Discussion in 'General Discussions' started by SuiDhaaga, Sep 14, 2020.
Yep, is there a problem?
I would have been highly offended if someone were to suggest that pregnancy “ruined” my body. That is not how most people see it. It is true that a woman’s body changes after carrying children but that’s what it is: a change. A change that many willingly and joyfully embrace.
And even if a woman does not have children no one is immune to the march of time.
It’s okay to have one’s opinion about this subject as it pertains to one’s one body but I would not project it onto others.
Malstorm I see where you are coming from. I am yet to think your way because I am yet to experience joy of Motherhood. Never did I think I was projecting onto others. Please excuse.
I was offended by the double -standard that a girl gets married, bears a man's children. She makes sacrifices for those children but the man, and most likely his mother make HER life a living hell that she has to leave (surely you read stories on IL about this)
The girl does not have a loving husband and the children are no longer in an intact home.

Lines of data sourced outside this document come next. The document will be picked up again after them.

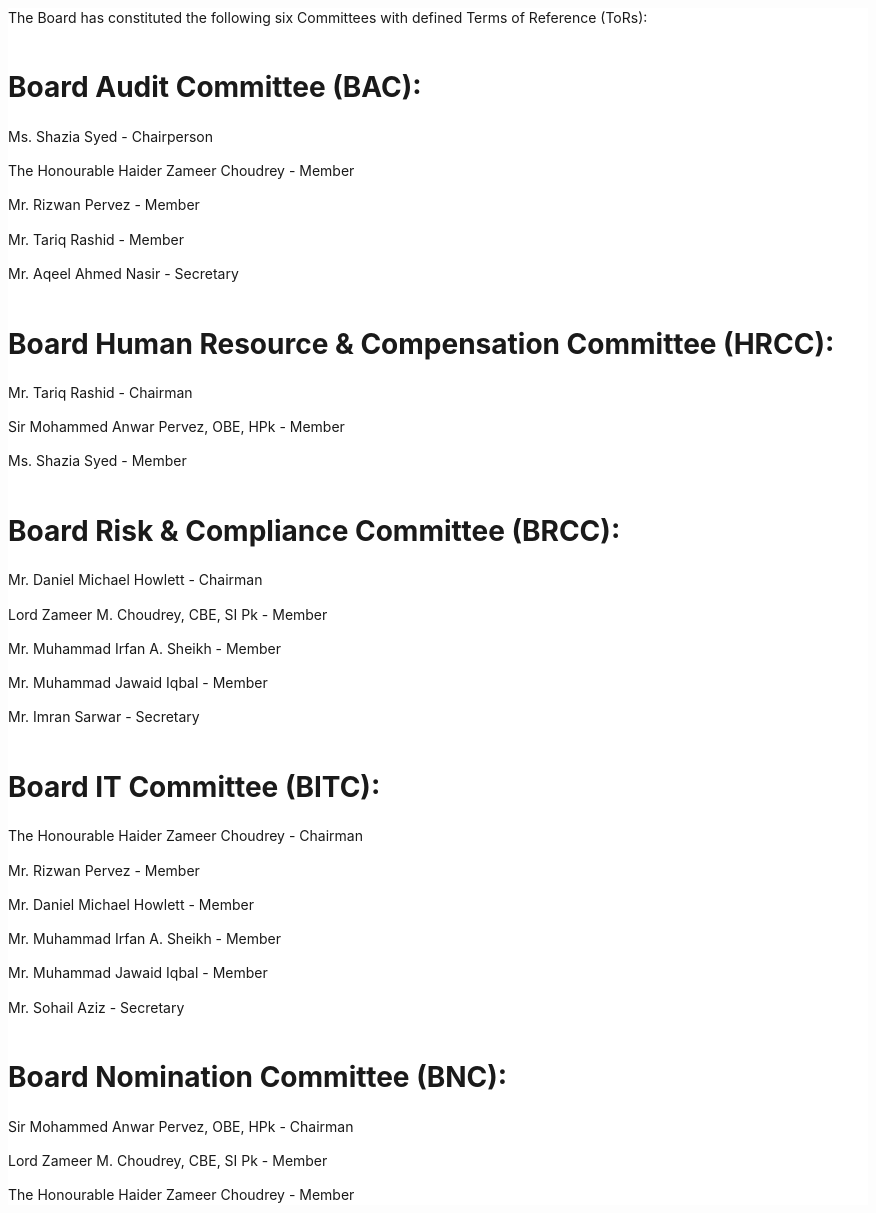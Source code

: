 The Board has constituted the following six Committees with defined Terms of Reference (ToRs):

# Board Audit Committee (BAC):

Ms. Shazia Syed - Chairperson

The Honourable Haider Zameer Choudrey - Member

Mr. Rizwan Pervez - Member

Mr. Tariq Rashid - Member

Mr. Aqeel Ahmed Nasir - Secretary

# Board Human Resource & Compensation Committee (HRCC):

Mr. Tariq Rashid - Chairman

Sir Mohammed Anwar Pervez, OBE, HPk - Member

Ms. Shazia Syed - Member

# Board Risk & Compliance Committee (BRCC):

Mr. Daniel Michael Howlett - Chairman

Lord Zameer M. Choudrey, CBE, SI Pk - Member

Mr. Muhammad Irfan A. Sheikh - Member

Mr. Muhammad Jawaid Iqbal - Member

Mr. Imran Sarwar - Secretary

# Board IT Committee (BITC):

The Honourable Haider Zameer Choudrey - Chairman

Mr. Rizwan Pervez - Member

Mr. Daniel Michael Howlett - Member

Mr. Muhammad Irfan A. Sheikh - Member

Mr. Muhammad Jawaid Iqbal - Member

Mr. Sohail Aziz - Secretary

# Board Nomination Committee (BNC):

Sir Mohammed Anwar Pervez, OBE, HPk - Chairman

Lord Zameer M. Choudrey, CBE, SI Pk - Member

The Honourable Haider Zameer Choudrey - Member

Meanwhile the mans mother can use the cover of God to get another girl for her son, and other people (like my distant relative) assume that because the mother goes to Hindu temple, her son must be from good Hindu family and must be good.
In other words, the man's previous wife is disposable after she gave him and his family three children whose family is now broken. And our culture enables this.
Don't you also find that offensive?
No, I do not find it offensive. I do not know why they got a divorce and I will not blame the man without having any details. For all that I know, the divorce was a no blame divorce and requested by the wife. I do not know any of these details.
FYI- I have a second cousin who got married at 19, had a child at 20 and got separated the same year. The daughter grew up with the father while my cousin moved overseas for her masters and fell in love with a fellow student. My cousin’s ex-husband did not remarry. Please do not vilify my cousin-her parents married her off at an early age and she did not know any better. Her ex-husband holds no grudge against her. They do not co-parent, my cousin visits India every two three years and meets her daughter at a coffee shop or restaurant and they go shopping. Not every story has a villain and shades of gray is legit.
Yes. A huge problem.
But don't ask me what is the problem. I wouldn't know where to begin.
I like your honest reply. That is why I post here, to get different viewpoints and incidents.
I do not vilify your cousin at all. And I am sure your cousin, her ex-husband and their child are doing fine in their lives.
By the way my distant relative replied with "Good Question" and explained the following:
According to the Hindu temple mom, the ex-wife was greedy for money for vacations, jewelry, etc and claimed her ex-husband depleted their accounts so he can develop a product he invented. After divorce he sold his product and got $$$. Ex wife works and lives alone. They have 50-50 custody.
@MalStrom was right when she said there is his side, her side and the truth.
I attempt my response here in a lighter vein.
Since it is not mentioned in the post, I assume all three past deliveries by “C” section. She might have decided not to take chances with fourth one and being staunch hindu orthodox she & her family could be against preventing future babies production artificially and or not to face any life threatening situations.
Thanks and Regards.
Acrimony starring Taji Henson
That sounds like a hectic and happening movie. What would happen if Tyler Perry included Madea?